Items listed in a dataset
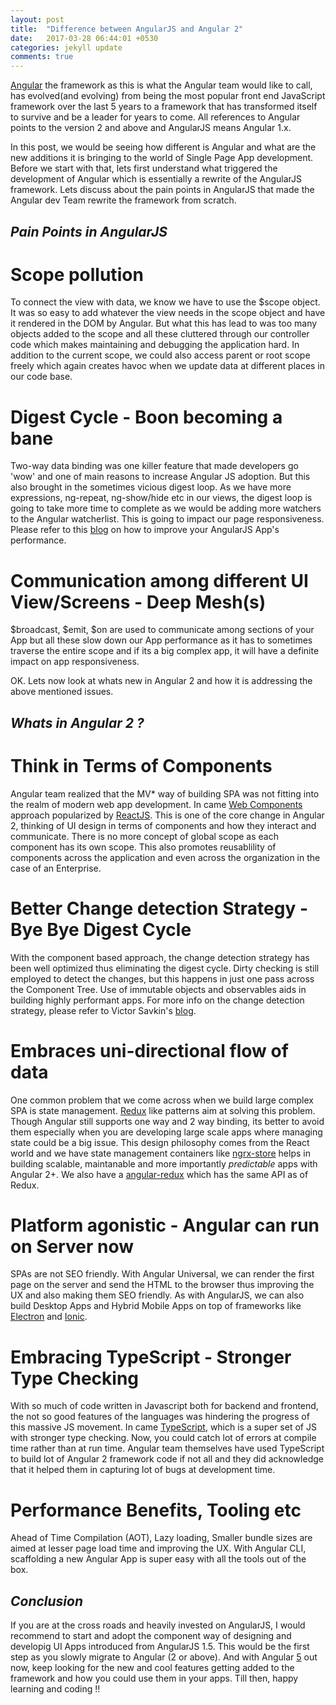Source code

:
 ```yaml
---
layout: post
title:  "Difference between AngularJS and Angular 2"
date:   2017-03-28 06:44:01 +0530
categories: jekyll update
comments: true
---
```


[Angular][angular] the framework as this is what the Angular team would like to call, has evolved(and evolving) from being the most popular front end JavaScript framework over the last 5 years to a framework that has transformed itself to survive and be a leader for years to come. All references to Angular points to the version 2 and above and AngularJS means Angular 1.x.

In this post, we would be seeing how different is Angular and what are the new additions it is bringing to the world of Single Page App development. Before we start with that, lets first understand what triggered the development of Angular which is essentially a rewrite of the AngularJS framework. Lets discuss about the pain points in AngularJS that made the Angular dev Team rewrite the framework from scratch.

## _Pain Points in AngularJS_

# Scope pollution
To connect the view with data, we know we have to use the $scope object. It was so easy to add whatever the view needs in the scope object and have it rendered in the DOM by Angular. But what this has lead to was too many objects added to the scope and all these cluttered through our controller code which makes maintaining and debugging the application hard. In addition to the current scope, we could also access parent or root scope freely which again creates havoc when we update data at different places in our code base.  

# Digest Cycle - Boon becoming a bane
Two-way data binding was one killer feature that made developers go 'wow' and one of main reasons to increase Angular JS adoption. But this also brought in the sometimes vicious digest loop. As we have more expressions, ng-repeat, ng-show/hide etc in our views, the digest loop is going to take more time to complete as we would be adding more watchers to the Angular watcherlist. This is going to impact our page responsiveness. Please refer to this [blog][angularjs-perf] on how to improve your AngularJS App's performance.

# Communication among different UI View/Screens - Deep Mesh(s)
$broadcast, $emit, $on are used to communicate among sections of your App but all these slow down our App performance as it has to sometimes traverse the entire scope and if its a big complex app, it will have a definite impact on app responsiveness.


OK. Lets now look at whats new in Angular 2 and how it is addressing the above mentioned issues.

## _Whats in Angular 2 ?_

# Think in Terms of Components
Angular team realized that the MV* way of building SPA was not fitting into the realm of modern web app development. In came [Web Components][web-components] approach popularized by [ReactJS][react-js]. This is one of the core change in Angular 2, thinking of UI design in terms of components and how they interact and communicate. There is no more concept of global scope as each component has its own scope. This also promotes reusablility of components across the application and even across the organization in the case of an Enterprise.

# Better Change detection Strategy - Bye Bye Digest Cycle
With the component based approach, the change detection strategy has been well optimized thus eliminating the digest cycle. Dirty checking is still employed to detect the changes, but this happens in just one pass across the Component Tree. Use of immutable objects and observables aids in building highly performant apps. For more info on the change detection strategy, please refer to Victor Savkin's [blog][victor-blog].

# Embraces uni-directional flow of data
One common problem that we come across when we build large complex SPA is state management. [Redux][redux] like patterns aim at solving this problem. Though Angular still supports one way and 2 way binding, its better to avoid them especially when you are developing large scale apps where managing state could be a big issue. This design philosophy comes from the React world and we have state management containers like [ngrx-store][ngrx-link] helps in building scalable, maintanable and more importantly *predictable* apps with Angular 2+. We also have a [angular-redux][ng2-redux] which has the same API as of Redux.  

# Platform agonistic - Angular can run on Server now
SPAs are not SEO friendly. With Angular Universal, we can render the first page on the server and send the HTML to the browser thus improving the UX and also making them SEO friendly. As with AngularJS, we can also build Desktop Apps and Hybrid Mobile Apps on top of frameworks like [Electron][electron] and [Ionic][ionic].

# Embracing TypeScript - Stronger Type Checking
With so much of code written in Javascript both for backend and frontend, the not so good features of the languages was hindering the progress of this massive JS movement. In came [TypeScript][typescript], which is a super set of JS with stronger type checking. Now, you could catch lot of errors at compile time rather than at run time. Angular team themselves have used TypeScript to build lot of Angular 2 framework code if not all and they did acknowledge that it helped them in capturing lot of bugs at development time.

# Performance Benefits, Tooling etc
Ahead of Time Compilation (AOT), Lazy loading, Smaller bundle sizes are aimed at lesser page load time and improving the UX. With Angular CLI, scaffolding a new Angular App is super easy with all the tools out of the box. 

## _Conclusion_

If you are at the cross roads and heavily invested on AngularJS, I would recommend to start and adopt the component way of designing and developig UI Apps introduced from AngularJS 1.5. This would be the first step as you slowly migrate to Angular (2 or above). And with Angular [5][ng4-changes] out now, keep looking for the new and cool features getting added to the framework and how you could use them in your apps. Till then, happy learning and coding !!

[angular]: https://angular.io/
[web-components]: https://developer.mozilla.org/en-US/docs/Web/Web_Components
[react-js]: https://facebook.github.io/react/
[victor-blog]: https://vsavkin.com/change-detection-in-angular-2-4f216b855d4c
[typescript]: https://www.typescriptlang.org/
[angularjs-perf]: https://www.alexkras.com/11-tips-to-improve-angularjs-performance/
[redux]: http://redux.js.org/
[ngrx-link]: https://github.com/ngrx/store
[electron]: https://electron.atom.io/
[ionic]: http://ionicframework.com/
[ng4-changes]: https://blog.angular.io/version-5-0-0-of-angular-now-available-37e414935ced
[ng2-redux]: https://github.com/angular-redux/store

**Task details:**
Output nothing but the records above, word for word, with the pictures removed.

**Answer for this exercise:**
Source code

:
 ```yaml
---
layout: post
title:  "Difference between AngularJS and Angular 2"
date:   2017-03-28 06:44:01 +0530
categories: jekyll update
comments: true
---
```


[Angular][angular] the framework as this is what the Angular team would like to call, has evolved(and evolving) from being the most popular front end JavaScript framework over the last 5 years to a framework that has transformed itself to survive and be a leader for years to come. All references to Angular points to the version 2 and above and AngularJS means Angular 1.x.

In this post, we would be seeing how different is Angular and what are the new additions it is bringing to the world of Single Page App development. Before we start with that, lets first understand what triggered the development of Angular which is essentially a rewrite of the AngularJS framework. Lets discuss about the pain points in AngularJS that made the Angular dev Team rewrite the framework from scratch.

## _Pain Points in AngularJS_

# Scope pollution
To connect the view with data, we know we have to use the $scope object. It was so easy to add whatever the view needs in the scope object and have it rendered in the DOM by Angular. But what this has lead to was too many objects added to the scope and all these cluttered through our controller code which makes maintaining and debugging the application hard. In addition to the current scope, we could also access parent or root scope freely which again creates havoc when we update data at different places in our code base.  

# Digest Cycle - Boon becoming a bane
Two-way data binding was one killer feature that made developers go 'wow' and one of main reasons to increase Angular JS adoption. But this also brought in the sometimes vicious digest loop. As we have more expressions, ng-repeat, ng-show/hide etc in our views, the digest loop is going to take more time to complete as we would be adding more watchers to the Angular watcherlist. This is going to impact our page responsiveness. Please refer to this [blog][angularjs-perf] on how to improve your AngularJS App's performance.

# Communication among different UI View/Screens - Deep Mesh(s)
$broadcast, $emit, $on are used to communicate among sections of your App but all these slow down our App performance as it has to sometimes traverse the entire scope and if its a big complex app, it will have a definite impact on app responsiveness.


OK. Lets now look at whats new in Angular 2 and how it is addressing the above mentioned issues.

## _Whats in Angular 2 ?_

# Think in Terms of Components
Angular team realized that the MV* way of building SPA was not fitting into the realm of modern web app development. In came [Web Components][web-components] approach popularized by [ReactJS][react-js]. This is one of the core change in Angular 2, thinking of UI design in terms of components and how they interact and communicate. There is no more concept of global scope as each component has its own scope. This also promotes reusablility of components across the application and even across the organization in the case of an Enterprise.

# Better Change detection Strategy - Bye Bye Digest Cycle
With the component based approach, the change detection strategy has been well optimized thus eliminating the digest cycle. Dirty checking is still employed to detect the changes, but this happens in just one pass across the Component Tree. Use of immutable objects and observables aids in building highly performant apps. For more info on the change detection strategy, please refer to Victor Savkin's [blog][victor-blog].

# Embraces uni-directional flow of data
One common problem that we come across when we build large complex SPA is state management. [Redux][redux] like patterns aim at solving this problem. Though Angular still supports one way and 2 way binding, its better to avoid them especially when you are developing large scale apps where managing state could be a big issue. This design philosophy comes from the React world and we have state management containers like [ngrx-store][ngrx-link] helps in building scalable, maintanable and more importantly *predictable* apps with Angular 2+. We also have a [angular-redux][ng2-redux] which has the same API as of Redux.  

# Platform agonistic - Angular can run on Server now
SPAs are not SEO friendly. With Angular Universal, we can render the first page on the server and send the HTML to the browser thus improving the UX and also making them SEO friendly. As with AngularJS, we can also build Desktop Apps and Hybrid Mobile Apps on top of frameworks like [Electron][electron] and [Ionic][ionic].

# Embracing TypeScript - Stronger Type Checking
With so much of code written in Javascript both for backend and frontend, the not so good features of the languages was hindering the progress of this massive JS movement. In came [TypeScript][typescript], which is a super set of JS with stronger type checking. Now, you could catch lot of errors at compile time rather than at run time. Angular team themselves have used TypeScript to build lot of Angular 2 framework code if not all and they did acknowledge that it helped them in capturing lot of bugs at development time.

# Performance Benefits, Tooling etc
Ahead of Time Compilation (AOT), Lazy loading, Smaller bundle sizes are aimed at lesser page load time and improving the UX. With Angular CLI, scaffolding a new Angular App is super easy with all the tools out of the box. 

## _Conclusion_

If you are at the cross roads and heavily invested on AngularJS, I would recommend to start and adopt the component way of designing and developig UI Apps introduced from AngularJS 1.5. This would be the first step as you slowly migrate to Angular (2 or above). And with Angular [5][ng4-changes] out now, keep looking for the new and cool features getting added to the framework and how you could use them in your apps. Till then, happy learning and coding !!

[angular]: https://angular.io/
[web-components]: https://developer.mozilla.org/en-US/docs/Web/Web_Components
[react-js]: https://facebook.github.io/react/
[victor-blog]: https://vsavkin.com/change-detection-in-angular-2-4f216b855d4c
[typescript]: https://www.typescriptlang.org/
[angularjs-perf]: https://www.alexkras.com/11-tips-to-improve-angularjs-performance/
[redux]: http://redux.js.org/
[ngrx-link]: https://github.com/ngrx/store
[electron]: https://electron.atom.io/
[ionic]: http://ionicframework.com/
[ng4-changes]: https://blog.angular.io/version-5-0-0-of-angular-now-available-37e414935ced
[ng2-redux]: https://github.com/angular-redux/store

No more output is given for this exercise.